I like American education because it teaches you to think and to question.

Under the communists there was a great lack of consumer goods. No bananas. Oranges only once a year. You wanted t become a party member because they had privileges. Anything mailed into the country was stolen and taken by the communist party. The shops didn't go by the usual rules of supply and demand, but rather by: “What we have is what you want.”

After WW II people were very poor. But almost immediately, after communism, they were even worse off because everything they had at all was taken away. But in Bulgaria, people were pretty happy with communism because people were very poor and at least under communism they had jobs. Before the communists took over there were active communist parties in Bulgaria, Romania, and Yugoslavia, but In Hungary and Czechoslovakia there was no communist party to speak of.

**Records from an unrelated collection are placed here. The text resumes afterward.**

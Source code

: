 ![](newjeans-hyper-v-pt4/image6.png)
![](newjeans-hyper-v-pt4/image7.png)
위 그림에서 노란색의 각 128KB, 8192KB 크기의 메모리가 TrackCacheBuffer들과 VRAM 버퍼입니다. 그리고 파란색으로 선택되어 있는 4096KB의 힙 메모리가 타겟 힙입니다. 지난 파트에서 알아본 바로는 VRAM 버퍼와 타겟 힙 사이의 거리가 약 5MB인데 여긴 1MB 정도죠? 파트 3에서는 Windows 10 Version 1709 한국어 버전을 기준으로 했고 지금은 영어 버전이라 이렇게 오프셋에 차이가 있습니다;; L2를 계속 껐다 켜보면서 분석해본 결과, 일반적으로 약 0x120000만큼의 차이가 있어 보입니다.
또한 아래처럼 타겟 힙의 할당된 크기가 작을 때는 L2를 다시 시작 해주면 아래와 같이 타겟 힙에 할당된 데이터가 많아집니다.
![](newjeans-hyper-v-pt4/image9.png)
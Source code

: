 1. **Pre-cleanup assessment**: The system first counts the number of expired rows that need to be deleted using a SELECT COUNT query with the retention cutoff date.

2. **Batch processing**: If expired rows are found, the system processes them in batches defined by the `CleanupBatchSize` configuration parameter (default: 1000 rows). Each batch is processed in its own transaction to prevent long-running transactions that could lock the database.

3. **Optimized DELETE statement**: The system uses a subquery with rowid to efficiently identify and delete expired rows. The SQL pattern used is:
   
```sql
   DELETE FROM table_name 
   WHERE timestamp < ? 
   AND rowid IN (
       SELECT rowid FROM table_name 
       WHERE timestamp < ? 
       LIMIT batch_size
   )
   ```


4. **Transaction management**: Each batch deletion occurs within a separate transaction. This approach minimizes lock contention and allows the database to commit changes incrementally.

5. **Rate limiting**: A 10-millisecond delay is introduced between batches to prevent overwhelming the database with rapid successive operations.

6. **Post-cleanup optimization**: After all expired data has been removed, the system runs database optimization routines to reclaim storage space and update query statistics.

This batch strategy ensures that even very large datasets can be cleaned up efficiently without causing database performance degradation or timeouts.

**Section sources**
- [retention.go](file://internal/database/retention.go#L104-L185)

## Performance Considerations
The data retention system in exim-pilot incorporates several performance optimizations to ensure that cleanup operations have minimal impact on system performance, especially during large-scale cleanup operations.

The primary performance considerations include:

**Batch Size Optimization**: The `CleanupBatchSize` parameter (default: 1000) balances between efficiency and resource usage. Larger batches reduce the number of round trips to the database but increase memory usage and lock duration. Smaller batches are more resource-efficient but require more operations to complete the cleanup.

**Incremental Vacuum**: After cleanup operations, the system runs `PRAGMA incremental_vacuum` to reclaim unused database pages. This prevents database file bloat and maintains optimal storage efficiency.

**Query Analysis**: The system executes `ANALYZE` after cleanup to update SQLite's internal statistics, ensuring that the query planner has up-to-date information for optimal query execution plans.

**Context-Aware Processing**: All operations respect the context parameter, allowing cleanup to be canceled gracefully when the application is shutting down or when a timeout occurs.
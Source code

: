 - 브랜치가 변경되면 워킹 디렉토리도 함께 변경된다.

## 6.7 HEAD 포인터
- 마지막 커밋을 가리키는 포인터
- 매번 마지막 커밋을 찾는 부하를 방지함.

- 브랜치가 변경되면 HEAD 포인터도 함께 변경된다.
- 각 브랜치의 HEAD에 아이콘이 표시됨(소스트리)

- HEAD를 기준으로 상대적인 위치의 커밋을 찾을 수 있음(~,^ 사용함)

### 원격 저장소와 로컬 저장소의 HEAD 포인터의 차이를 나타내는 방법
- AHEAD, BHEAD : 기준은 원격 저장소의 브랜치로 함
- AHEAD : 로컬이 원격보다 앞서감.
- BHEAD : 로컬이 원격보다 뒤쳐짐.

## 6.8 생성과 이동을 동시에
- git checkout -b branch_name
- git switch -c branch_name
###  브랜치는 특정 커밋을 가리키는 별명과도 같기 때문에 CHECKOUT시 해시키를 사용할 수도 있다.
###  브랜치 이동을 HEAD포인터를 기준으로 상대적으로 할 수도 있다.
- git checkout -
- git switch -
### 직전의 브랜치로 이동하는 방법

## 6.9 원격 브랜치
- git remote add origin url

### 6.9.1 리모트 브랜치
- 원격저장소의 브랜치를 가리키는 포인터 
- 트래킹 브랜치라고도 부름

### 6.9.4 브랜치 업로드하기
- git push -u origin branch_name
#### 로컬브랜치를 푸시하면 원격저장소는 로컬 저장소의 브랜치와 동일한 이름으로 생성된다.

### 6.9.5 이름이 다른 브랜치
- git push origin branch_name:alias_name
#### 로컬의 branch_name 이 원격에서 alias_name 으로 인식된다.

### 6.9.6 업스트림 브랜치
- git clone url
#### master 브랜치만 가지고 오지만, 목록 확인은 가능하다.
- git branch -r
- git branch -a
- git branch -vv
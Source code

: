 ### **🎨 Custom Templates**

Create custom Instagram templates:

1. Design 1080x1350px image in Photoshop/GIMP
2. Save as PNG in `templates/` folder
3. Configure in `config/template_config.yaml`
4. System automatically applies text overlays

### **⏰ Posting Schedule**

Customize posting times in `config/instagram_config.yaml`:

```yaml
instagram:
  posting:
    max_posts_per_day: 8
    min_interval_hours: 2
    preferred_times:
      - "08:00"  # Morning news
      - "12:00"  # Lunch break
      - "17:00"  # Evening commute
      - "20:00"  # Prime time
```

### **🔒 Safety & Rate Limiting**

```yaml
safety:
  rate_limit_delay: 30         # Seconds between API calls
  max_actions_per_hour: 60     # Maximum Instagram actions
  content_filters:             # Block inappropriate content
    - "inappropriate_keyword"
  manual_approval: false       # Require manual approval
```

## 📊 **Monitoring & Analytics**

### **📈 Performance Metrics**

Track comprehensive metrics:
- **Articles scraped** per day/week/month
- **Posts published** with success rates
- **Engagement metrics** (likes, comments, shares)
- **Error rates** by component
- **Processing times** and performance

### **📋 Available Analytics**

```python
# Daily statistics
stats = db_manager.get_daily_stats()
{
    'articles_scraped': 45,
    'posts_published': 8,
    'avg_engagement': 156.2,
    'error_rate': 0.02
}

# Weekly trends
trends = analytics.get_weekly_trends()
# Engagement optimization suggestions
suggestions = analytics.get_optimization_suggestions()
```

In the 1300s, the southern Slavians (the Yugoslavians) came under Turkish rule. In 1806 the country successfully revolted and a king was crowned. During WW I they fought on the wrong side - the German side, and afterwards they decided to stay as a federation. Again in WW II they chose the wrong side, and Tito became head of Yugoslavia. Now, Tito's Yugoslavia has split into Serbia, Montenegro, Croatia, Slovenia, and Bosnia/Herzegovina. Currently the exchange rate is 52 dinars for $1 American.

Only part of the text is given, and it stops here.